II. Glucose tolerance test Male Donryu rats (7 weeks old) were used for the experiment after preliminarily breeding for 1 week. After an overnight fast, maltose was added to the control group
2.5 g / kg was orally administered using a sonde, and the mate fraction was administered simultaneously with maltose to the subject group. After administration, blood was collected from the tail vein over time, and the blood glucose level was measured.

Production Example 1 8000 ml of water was added to 1000 g of mate dry leaves, which was extracted in a boiling bath for 30 minutes, filtered, concentrated, freeze-dried, and hot water extract 230 g.
Got

Production Example 2 50 g of the hot water extract obtained in Production Example 1 was subjected to partition chromatography with water and butanol to obtain a water-soluble substance.
37.9 g and butanol soluble matter 12.1 g were obtained.

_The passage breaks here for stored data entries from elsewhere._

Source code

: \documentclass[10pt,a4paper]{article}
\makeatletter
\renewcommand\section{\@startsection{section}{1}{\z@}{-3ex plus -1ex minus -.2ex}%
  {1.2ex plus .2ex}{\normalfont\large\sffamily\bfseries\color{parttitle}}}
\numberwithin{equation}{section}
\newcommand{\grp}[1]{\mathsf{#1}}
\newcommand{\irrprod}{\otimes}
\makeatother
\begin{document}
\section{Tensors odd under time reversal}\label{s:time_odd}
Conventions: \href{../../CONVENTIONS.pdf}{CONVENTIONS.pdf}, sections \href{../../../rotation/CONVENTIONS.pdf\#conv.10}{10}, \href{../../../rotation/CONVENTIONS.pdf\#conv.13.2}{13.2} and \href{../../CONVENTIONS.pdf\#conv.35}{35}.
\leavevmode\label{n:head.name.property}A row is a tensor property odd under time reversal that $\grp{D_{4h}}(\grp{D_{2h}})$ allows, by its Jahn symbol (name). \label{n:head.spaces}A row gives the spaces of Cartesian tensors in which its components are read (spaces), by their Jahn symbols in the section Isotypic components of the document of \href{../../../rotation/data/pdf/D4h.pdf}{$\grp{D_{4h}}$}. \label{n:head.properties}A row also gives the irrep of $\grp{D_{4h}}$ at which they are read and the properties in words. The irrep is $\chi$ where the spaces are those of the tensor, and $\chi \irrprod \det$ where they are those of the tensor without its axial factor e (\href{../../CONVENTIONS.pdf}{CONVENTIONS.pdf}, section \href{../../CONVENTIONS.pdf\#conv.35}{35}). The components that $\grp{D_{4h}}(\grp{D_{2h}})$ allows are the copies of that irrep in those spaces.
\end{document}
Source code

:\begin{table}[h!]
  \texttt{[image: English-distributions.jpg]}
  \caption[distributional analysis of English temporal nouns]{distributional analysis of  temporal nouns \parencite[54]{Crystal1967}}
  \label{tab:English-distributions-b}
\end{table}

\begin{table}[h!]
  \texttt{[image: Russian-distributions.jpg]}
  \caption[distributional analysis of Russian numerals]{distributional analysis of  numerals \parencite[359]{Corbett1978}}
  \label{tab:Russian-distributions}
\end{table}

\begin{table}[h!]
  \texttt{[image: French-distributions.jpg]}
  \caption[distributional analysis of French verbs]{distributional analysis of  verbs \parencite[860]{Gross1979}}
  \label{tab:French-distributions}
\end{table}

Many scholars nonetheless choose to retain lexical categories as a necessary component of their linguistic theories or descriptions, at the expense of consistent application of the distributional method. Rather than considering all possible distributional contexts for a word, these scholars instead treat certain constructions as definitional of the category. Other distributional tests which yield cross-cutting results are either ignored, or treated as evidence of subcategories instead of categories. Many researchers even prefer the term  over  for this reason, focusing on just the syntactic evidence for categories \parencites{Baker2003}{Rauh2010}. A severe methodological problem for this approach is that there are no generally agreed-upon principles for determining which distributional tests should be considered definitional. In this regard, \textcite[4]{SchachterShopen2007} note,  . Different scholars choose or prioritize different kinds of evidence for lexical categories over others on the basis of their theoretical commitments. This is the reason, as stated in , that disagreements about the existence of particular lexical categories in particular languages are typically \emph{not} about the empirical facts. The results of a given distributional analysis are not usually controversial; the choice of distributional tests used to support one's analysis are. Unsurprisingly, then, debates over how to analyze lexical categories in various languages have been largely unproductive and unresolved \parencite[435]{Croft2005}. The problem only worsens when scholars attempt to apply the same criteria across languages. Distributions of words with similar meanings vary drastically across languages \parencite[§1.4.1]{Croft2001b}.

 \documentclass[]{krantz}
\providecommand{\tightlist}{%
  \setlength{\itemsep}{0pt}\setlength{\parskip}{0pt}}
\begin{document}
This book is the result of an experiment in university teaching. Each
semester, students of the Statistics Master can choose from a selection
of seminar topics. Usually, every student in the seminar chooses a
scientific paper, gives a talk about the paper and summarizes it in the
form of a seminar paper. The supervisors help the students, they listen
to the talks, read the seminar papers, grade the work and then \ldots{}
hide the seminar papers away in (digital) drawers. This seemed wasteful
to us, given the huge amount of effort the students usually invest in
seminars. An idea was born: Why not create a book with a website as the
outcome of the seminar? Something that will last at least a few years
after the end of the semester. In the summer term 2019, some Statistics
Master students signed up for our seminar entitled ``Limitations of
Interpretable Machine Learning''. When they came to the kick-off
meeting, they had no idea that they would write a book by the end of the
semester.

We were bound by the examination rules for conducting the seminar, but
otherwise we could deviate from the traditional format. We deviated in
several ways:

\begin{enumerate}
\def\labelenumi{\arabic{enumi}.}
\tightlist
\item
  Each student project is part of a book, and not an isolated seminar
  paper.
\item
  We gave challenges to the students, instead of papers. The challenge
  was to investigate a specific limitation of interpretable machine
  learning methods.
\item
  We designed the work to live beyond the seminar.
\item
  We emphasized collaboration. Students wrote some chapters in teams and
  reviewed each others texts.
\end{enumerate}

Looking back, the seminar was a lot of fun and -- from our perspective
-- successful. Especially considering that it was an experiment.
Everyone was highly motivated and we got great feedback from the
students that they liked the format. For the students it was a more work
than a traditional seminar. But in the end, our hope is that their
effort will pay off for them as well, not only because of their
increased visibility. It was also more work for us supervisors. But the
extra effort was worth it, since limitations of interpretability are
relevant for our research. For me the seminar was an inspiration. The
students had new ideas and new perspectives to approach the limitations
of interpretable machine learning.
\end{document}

Production Example 3 The hot water extract obtained in Production Example 1 was subjected to HP20 column chromatography. An HP20 column (trade name: Diaion) in which 50 g of hot water extract was dissolved in water and equilibrated with water
HP20, manufacturer: Mitsubishi Chemical Corporation sampled,
The column was eluted with 5 volumes of water. Then, the solvent was changed to ethanol and the elution was performed in the same amount by 5 times. By this operation, HP2
03.3 column water eluate 33.3g and ethanol eluate 16.7g
Got

Production Example 4 To 200 g of dried mate leaves, 2000 ml of methanol was added and the mixture was refluxed for 3 hours. After filtration, 2000 ml of methanol was added to the residue again and the mixture was refluxed for 3 hours. The filtrates were combined and concentrated to dryness to obtain 41.4 g of methanol extract powder. The methanol extract powder was further subjected to partition chromatography with ethyl acetate and water to separate it into an ethyl acetate-soluble fraction (ethyl acetate-soluble matter) and a water-soluble fraction. The water-soluble fraction was subjected to butanol / water partition chromatography to separate it into a butanol-soluble fraction (butanol-soluble matter) and a water-soluble fraction (water-soluble matter). As a result, 5.5 g, 5.5 g and 15.2 g of ethyl acetate soluble matter, butanol soluble matter and water soluble matter were obtained, respectively.
got g.

Example 1 Using the hot water extract of yerba mate obtained in Production Example 1 as a test substance, an α-glucosidase inhibition test and a sugar load test were carried out by the above-mentioned method, and an α-glucosidase inhibitory action and a sugar load were carried out. The subsequent inhibitory effect on blood glucose elevation was examined. In the α-glucosidase inhibition test, the concentration of the test substance (hot water extract of mate leaf) in the reaction solution was 1000 μg / ml, 100 μ
The concentration was g / ml. In addition, in the glucose tolerance test, the dose of each test substance was 500 mg / kg (body weight) per rat. The results of the glucose tolerance test are shown in FIG.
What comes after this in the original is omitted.